I'm not saying what you gift as a gift.

I'm saying how would you gift, if you didn't know the couple was married? To me, you would do one of the following to take care of this aspect.

1. invite them to the wedding
2. invite them to the reception
3. both 1 & 2
4. send an announcement (I would rather not get a gift, then send these out, since to me are just a form of saying hey this happened, can I have a gift please. ha)

Without any of those, I don't see how a person would really know, other then in passing, and in which case, the couple should most likely expect be told congrads in passing and that is it.

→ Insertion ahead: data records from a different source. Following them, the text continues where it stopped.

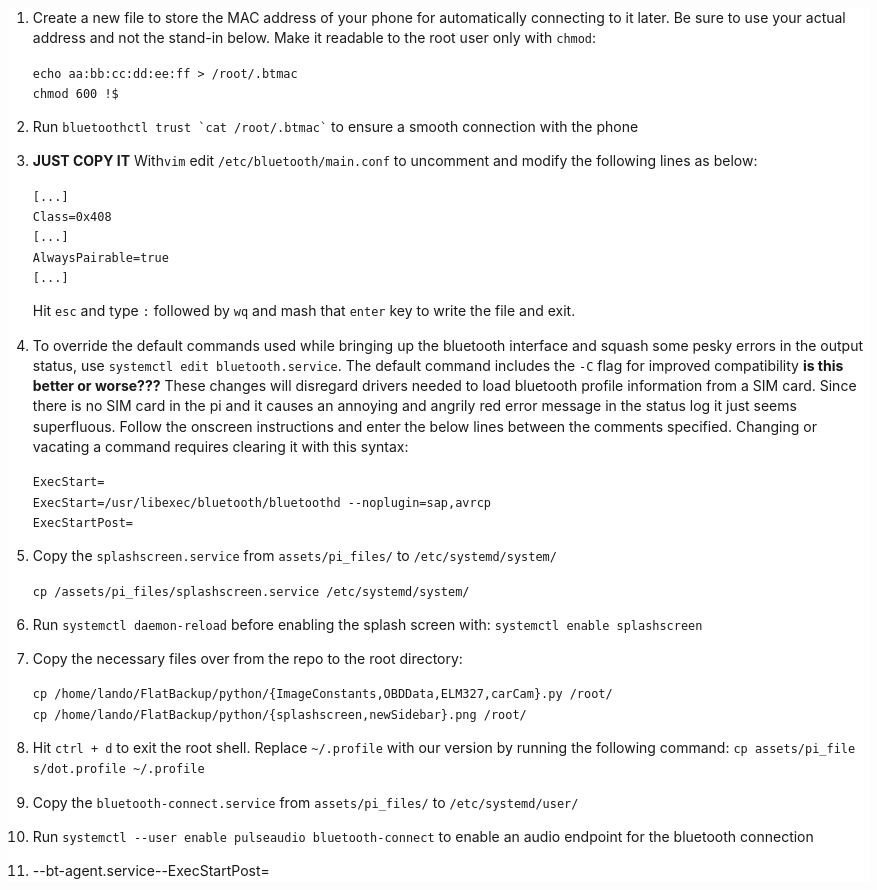 1. Create a new file to store the MAC address of your phone for automatically connecting to it later. Be sure to use your actual address and not the stand-in below. Make it readable to the root user only with `chmod`:
    ```
    echo aa:bb:cc:dd:ee:ff > /root/.btmac
    chmod 600 !$
    ```
1. Run `` bluetoothctl trust `cat /root/.btmac` `` to ensure a smooth connection with the phone
1. __JUST COPY IT__ With`vim` edit `/etc/bluetooth/main.conf` to uncomment and modify the following lines as below:
    ```
    [...]
    Class=0x408
    [...]
    AlwaysPairable=true
    [...]
    ```
    Hit `esc` and type `:` followed by `wq` and mash that `enter` key to write the file and exit.
1. To override the default commands used while bringing up the bluetooth interface and squash some pesky errors in the output status, use `systemctl edit bluetooth.service`. The default command includes the `-C` flag for improved compatibility __is this better or worse???__ These changes will disregard drivers needed to load bluetooth profile information from a SIM card. Since there is no SIM card in the pi and it causes an annoying and angrily red error message in the status log it just seems superfluous. Follow the onscreen instructions and enter the below lines between the comments specified. Changing or vacating a command requires clearing it with this syntax:
    ```
    ExecStart=
    ExecStart=/usr/libexec/bluetooth/bluetoothd --noplugin=sap,avrcp
    ExecStartPost=
    ```
1. Copy the `splashscreen.service` from `assets/pi_files/` to `/etc/systemd/system/`
    ```
    cp /assets/pi_files/splashscreen.service /etc/systemd/system/
    ```

1. Run `systemctl daemon-reload` before enabling the splash screen with:
    `systemctl enable splashscreen`

1. Copy the necessary files over from the repo to the root directory:
    ```
    cp /home/lando/FlatBackup/python/{ImageConstants,OBDData,ELM327,carCam}.py /root/
    cp /home/lando/FlatBackup/python/{splashscreen,newSidebar}.png /root/
    ```
1. Hit `ctrl + d` to exit the root shell. Replace `~/.profile` with our version by running the following command:
    ```cp assets/pi_files/dot.profile ~/.profile```
1. Copy the `bluetooth-connect.service` from `assets/pi_files/` to `/etc/systemd/user/`
1. Run `systemctl --user enable pulseaudio bluetooth-connect` to enable an audio endpoint for the bluetooth connection

1. --bt-agent.service--ExecStartPost=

I wouldn't expect somebody that I didn't invite to be part of my event, or at least go through the work of putting something together for them, to get me a gift. It would be appreciated but wouldn't expect it at all, and feel bad if I got one. At least that's my thoughts.

Originally Posted by beavismom
I would guess that they didn't feel involved in the wedding so they didn't gift. If you didn't invite them to a reception that may be the problem. I would be a little hurt though too if you do socialize with them outside of work.
I would guess this also. You being a little hurt by not getting a gift, is probably the same as those guys being hurt they weren't invited to the reception etc. They prob wonder why did he not even bother to invite us, or tell us (besides verbally).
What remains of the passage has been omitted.